[Stored data]
——
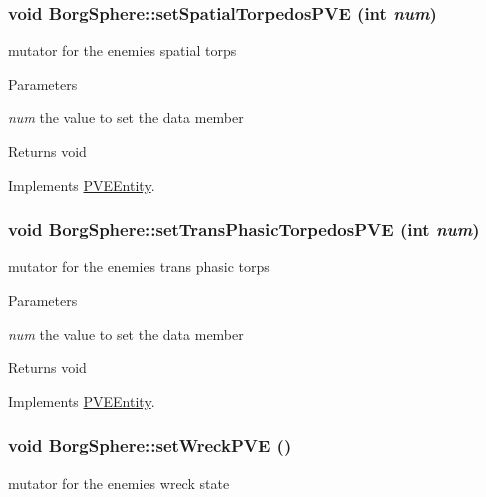 \hypertarget{classBorgSphere_a6d1e29d992a4afc48f125e7fff1d89f8}{
\subsubsection[{setSpatialTorpedosPVE}]{\setlength{\rightskip}{0pt plus 5cm}void BorgSphere::setSpatialTorpedosPVE (int {\em num})}}
\label{d6/ddd/classBorgSphere_a6d1e29d992a4afc48f125e7fff1d89f8}
mutator for the enemies spatial torps


\begin{DoxyParams}{Parameters}
\item[{\em num}]the value to set the data member\end{DoxyParams}
\begin{DoxyReturn}{Returns}
void 
\end{DoxyReturn}


Implements \hyperlink{classPVEEntity}{PVEEntity}.

\hypertarget{classBorgSphere_aabcf70cfb1cb902c44206c6cfb20b159}{
\subsubsection[{setTransPhasicTorpedosPVE}]{\setlength{\rightskip}{0pt plus 5cm}void BorgSphere::setTransPhasicTorpedosPVE (int {\em num})}}
\label{d6/ddd/classBorgSphere_aabcf70cfb1cb902c44206c6cfb20b159}
mutator for the enemies trans phasic torps


\begin{DoxyParams}{Parameters}
\item[{\em num}]the value to set the data member\end{DoxyParams}
\begin{DoxyReturn}{Returns}
void 
\end{DoxyReturn}


Implements \hyperlink{classPVEEntity}{PVEEntity}.

\hypertarget{classBorgSphere_add9fba918808e2183004ece0a488c854}{
\subsubsection[{setWreckPVE}]{\setlength{\rightskip}{0pt plus 5cm}void BorgSphere::setWreckPVE ()}}
\label{d6/ddd/classBorgSphere_add9fba918808e2183004ece0a488c854}
mutator for the enemies wreck state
——
How to complete this task
Show me all lines in the records that contain "enemies".

Result of the task
mutator for the enemies spatial torps
mutator for the enemies trans phasic torps
mutator for the enemies wreck state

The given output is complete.